Exercise brief:
Starting with the first line of the data below, copy each line up to and including the one containing "<p><strong>시장 세분화:</strong></p>". Pictures stay out.
Start of Extracted data
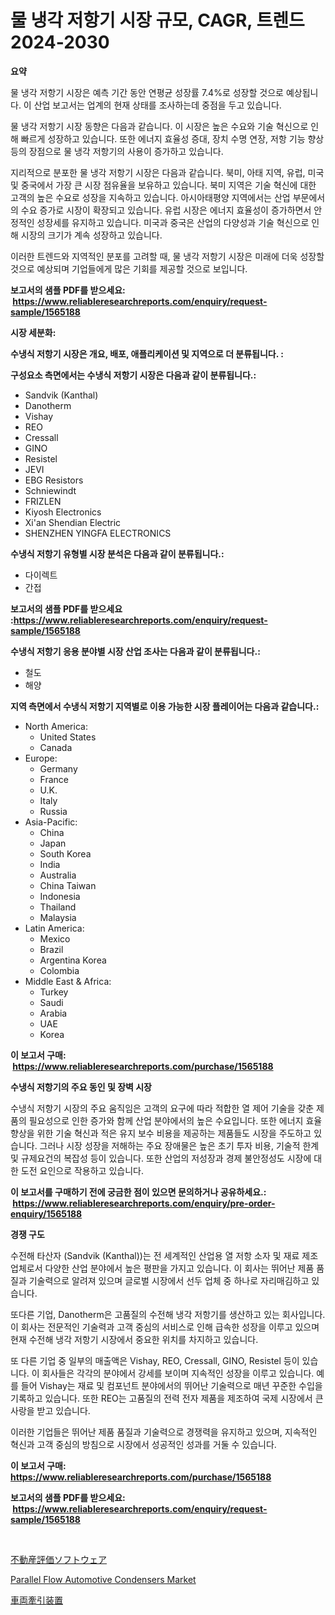 <p><h1>물 냉각 저항기 시장 규모, CAGR, 트렌드 2024-2030</h1></p><p><strong>요약</strong></p>
<p><p>물 냉각 저항기 시장은 예측 기간 동안 연평균 성장률 7.4%로 성장할 것으로 예상됩니다. 이 산업 보고서는 업계의 현재 상태를 조사하는데 중점을 두고 있습니다.</p><p>물 냉각 저항기 시장 동향은 다음과 같습니다. 이 시장은 높은 수요와 기술 혁신으로 인해 빠르게 성장하고 있습니다. 또한 에너지 효율성 증대, 장치 수명 연장, 저항 기능 향상 등의 장점으로 물 냉각 저항기의 사용이 증가하고 있습니다.</p><p>지리적으로 분포한 물 냉각 저항기 시장은 다음과 같습니다. 북미, 아태 지역, 유럽, 미국 및 중국에서 가장 큰 시장 점유율을 보유하고 있습니다. 북미 지역은 기술 혁신에 대한 고객의 높은 수요로 성장을 지속하고 있습니다. 아시아태평양 지역에서는 산업 부문에서의 수요 증가로 시장이 확장되고 있습니다. 유럽 시장은 에너지 효율성이 증가하면서 안정적인 성장세를 유지하고 있습니다. 미국과 중국은 산업의 다양성과 기술 혁신으로 인해 시장의 크기가 계속 성장하고 있습니다.</p><p>이러한 트렌드와 지역적인 분포를 고려할 때, 물 냉각 저항기 시장은 미래에 더욱 성장할 것으로 예상되며 기업들에게 많은 기회를 제공할 것으로 보입니다.</p></p>
<p><strong>보고서의 샘플 PDF를 받으세요: &nbsp;<a href="https://www.reliableresearchreports.com/enquiry/request-sample/1565188">https://www.reliableresearchreports.com/enquiry/request-sample/1565188</a></strong></p>
<p><strong>시장 세분화:</strong></p>
<p><strong> 수냉식 저항기 시장은 개요, 배포, 애플리케이션 및 지역으로 더 분류됩니다. :</strong></p>
<p><strong>구성요소 측면에서는 수냉식 저항기 시장은 다음과 같이 분류됩니다.:</strong></p>
<p><ul><li>Sandvik (Kanthal)</li><li>Danotherm</li><li>Vishay</li><li>REO</li><li>Cressall</li><li>GINO</li><li>Resistel</li><li>JEVI</li><li>EBG Resistors</li><li>Schniewindt</li><li>FRIZLEN</li><li>Kiyosh Electronics</li><li>Xi'an Shendian Electric</li><li>SHENZHEN YINGFA ELECTRONICS</li></ul></p>
<p><strong> 수냉식 저항기 유형별 시장 분석은 다음과 같이 분류됩니다.:</strong></p>
<p><ul><li>다이렉트</li><li>간접</li></ul></p>
<p><strong>보고서의 샘플 PDF를 받으세요 :<a href="https://www.reliableresearchreports.com/enquiry/request-sample/1565188">https://www.reliableresearchreports.com/enquiry/request-sample/1565188</a></strong></p>
<p><strong> 수냉식 저항기 응용 분야별 시장 산업 조사는 다음과 같이 분류됩니다.:</strong></p>
<p><ul><li>철도</li><li>해양</li></ul></p>
<p><strong>지역 측면에서 수냉식 저항기 지역별로 이용 가능한 시장 플레이어는 다음과 같습니다.:</strong></p>
<p><ul>
    <li>
        North America:
        <ul>
            <li>United States</li>
            <li>Canada</li>
        </ul>
    </li>
    <li>
        Europe:
        <ul>
            <li>Germany</li>
            <li>France</li>
            <li>U.K.</li>
            <li>Italy</li>
            <li>Russia</li>
        </ul>
    </li>
    <li>
        Asia-Pacific:
        <ul>
            <li>China</li>
            <li>Japan</li>
            <li>South Korea</li>
            <li>India</li>
            <li>Australia</li>
            <li>China Taiwan</li>
            <li>Indonesia</li>
            <li>Thailand</li>
            <li>Malaysia</li>
        </ul>
    </li>
    <li>
        Latin America:
        <ul>
            <li>Mexico</li>
            <li>Brazil</li>
            <li>Argentina Korea</li>
            <li>Colombia</li>
        </ul>
    </li>
    <li>
        Middle East & Africa:
        <ul>
            <li>Turkey</li>
            <li>Saudi</li>
            <li>Arabia</li>
            <li>UAE</li>
            <li>Korea</li>
        </ul>
    </li>
    </ul></p>
<p><strong>이 보고서 구매: &nbsp;<a href="https://www.reliableresearchreports.com/purchase/1565188">https://www.reliableresearchreports.com/purchase/1565188</a></strong></p>
<p><strong>수냉식 저항기의 주요 동인 및 장벽 시장</strong></p>
<p><p>수냉식 저항기 시장의 주요 움직임은 고객의 요구에 따라 적합한 열 제어 기술을 갖춘 제품의 필요성으로 인한 증가와 함께 산업 분야에서의 높은 수요입니다. 또한 에너지 효율 향상을 위한 기술 혁신과 적은 유지 보수 비용을 제공하는 제품들도 시장을 주도하고 있습니다. 그러나 시장 성장을 저해하는 주요 장애물은 높은 초기 투자 비용, 기술적 한계 및 규제요건의 복잡성 등이 있습니다. 또한 산업의 저성장과 경제 불안정성도 시장에 대한 도전 요인으로 작용하고 있습니다.</p></p>
<p><strong>이 보고서를 구매하기 전에 궁금한 점이 있으면 문의하거나 공유하세요.: &nbsp;<a href="https://www.reliableresearchreports.com/enquiry/pre-order-enquiry/1565188">https://www.reliableresearchreports.com/enquiry/pre-order-enquiry/1565188</a></strong></p>
<p><strong>경쟁 구도</strong></p>
<p><p>수전해 타산자 (Sandvik (Kanthal))는 전 세계적인 산업용 열 저항 소자 및 재료 제조업체로서 다양한 산업 분야에서 높은 평판을 가지고 있습니다. 이 회사는 뛰어난 제품 품질과 기술력으로 알려져 있으며 글로벌 시장에서 선두 업체 중 하나로 자리매김하고 있습니다. </p><p>또다른 기업, Danotherm은 고품질의 수전해 냉각 저항기를 생산하고 있는 회사입니다. 이 회사는 전문적인 기술력과 고객 중심의 서비스로 인해 급속한 성장을 이루고 있으며 현재 수전해 냉각 저항기 시장에서 중요한 위치를 차지하고 있습니다.</p><p>또 다른 기업 중 일부의 매출액은 Vishay, REO, Cressall, GINO, Resistel 등이 있습니다. 이 회사들은 각각의 분야에서 강세를 보이며 지속적인 성장을 이루고 있습니다. 예를 들어 Vishay는 재료 및 컴포넌트 분야에서의 뛰어난 기술력으로 매년 꾸준한 수입을 기록하고 있습니다. 또한 REO는 고품질의 전력 전자 제품을 제조하여 국제 시장에서 큰 사랑을 받고 있습니다.</p><p>이러한 기업들은 뛰어난 제품 품질과 기술력으로 경쟁력을 유지하고 있으며, 지속적인 혁신과 고객 중심의 방침으로 시장에서 성공적인 성과를 거둘 수 있습니다.</p></p>
<p><strong>이 보고서 구매: &nbsp; <a href="https://www.reliableresearchreports.com/purchase/1565188">https://www.reliableresearchreports.com/purchase/1565188</a></strong></p>
<p><strong>보고서의 샘플 PDF를 받으세요: &nbsp;<a href="https://www.reliableresearchreports.com/enquiry/request-sample/1565188">https://www.reliableresearchreports.com/enquiry/request-sample/1565188</a></strong><strong></strong></p>
<p>&nbsp;</p>
<p><p><a href="https://github.com/EstaSprer20231/Market-Research-Report-List-1/blob/main/61837215721.md">不動産評価ソフトウェア</a></p><p><a href="https://extreme-scabiosa-c81.notion.site/Parallel-Flow-Automotive-Condensers-Market-Size-Market-Share-and-Global-Market-Analysis-Report-202-e7889c50718a4f4eafa20bd35daa0b84">Parallel Flow Automotive Condensers Market</a></p><p><a href="https://medium.com/@redsalmon1949/%E8%87%AA%E5%8B%95%E8%BB%8A%E7%89%BD%E5%BC%95%E8%A3%85%E7%BD%AE%E5%B8%82%E5%A0%B4%E3%81%AE%E5%88%86%E6%9E%90%E3%81%A82024%E5%B9%B4%E3%81%8B%E3%82%892031%E5%B9%B4%E3%81%BE%E3%81%A7%E3%81%AE%E3%82%B5%E3%82%A4%E3%82%BA%E4%BA%88%E6%B8%AC-19bfad5c234b">車両牽引装置</a></p></p>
End of Extracted data
Task solution:
 <p><h1>물 냉각 저항기 시장 규모, CAGR, 트렌드 2024-2030</h1></p><p><strong>요약</strong></p>
<p><p>물 냉각 저항기 시장은 예측 기간 동안 연평균 성장률 7.4%로 성장할 것으로 예상됩니다. 이 산업 보고서는 업계의 현재 상태를 조사하는데 중점을 두고 있습니다.</p><p>물 냉각 저항기 시장 동향은 다음과 같습니다. 이 시장은 높은 수요와 기술 혁신으로 인해 빠르게 성장하고 있습니다. 또한 에너지 효율성 증대, 장치 수명 연장, 저항 기능 향상 등의 장점으로 물 냉각 저항기의 사용이 증가하고 있습니다.</p><p>지리적으로 분포한 물 냉각 저항기 시장은 다음과 같습니다. 북미, 아태 지역, 유럽, 미국 및 중국에서 가장 큰 시장 점유율을 보유하고 있습니다. 북미 지역은 기술 혁신에 대한 고객의 높은 수요로 성장을 지속하고 있습니다. 아시아태평양 지역에서는 산업 부문에서의 수요 증가로 시장이 확장되고 있습니다. 유럽 시장은 에너지 효율성이 증가하면서 안정적인 성장세를 유지하고 있습니다. 미국과 중국은 산업의 다양성과 기술 혁신으로 인해 시장의 크기가 계속 성장하고 있습니다.</p><p>이러한 트렌드와 지역적인 분포를 고려할 때, 물 냉각 저항기 시장은 미래에 더욱 성장할 것으로 예상되며 기업들에게 많은 기회를 제공할 것으로 보입니다.</p></p>
<p><strong>보고서의 샘플 PDF를 받으세요: &nbsp;<a href="https://www.reliableresearchreports.com/enquiry/request-sample/1565188">https://www.reliableresearchreports.com/enquiry/request-sample/1565188</a></strong></p>
<p><strong>시장 세분화:</strong></p>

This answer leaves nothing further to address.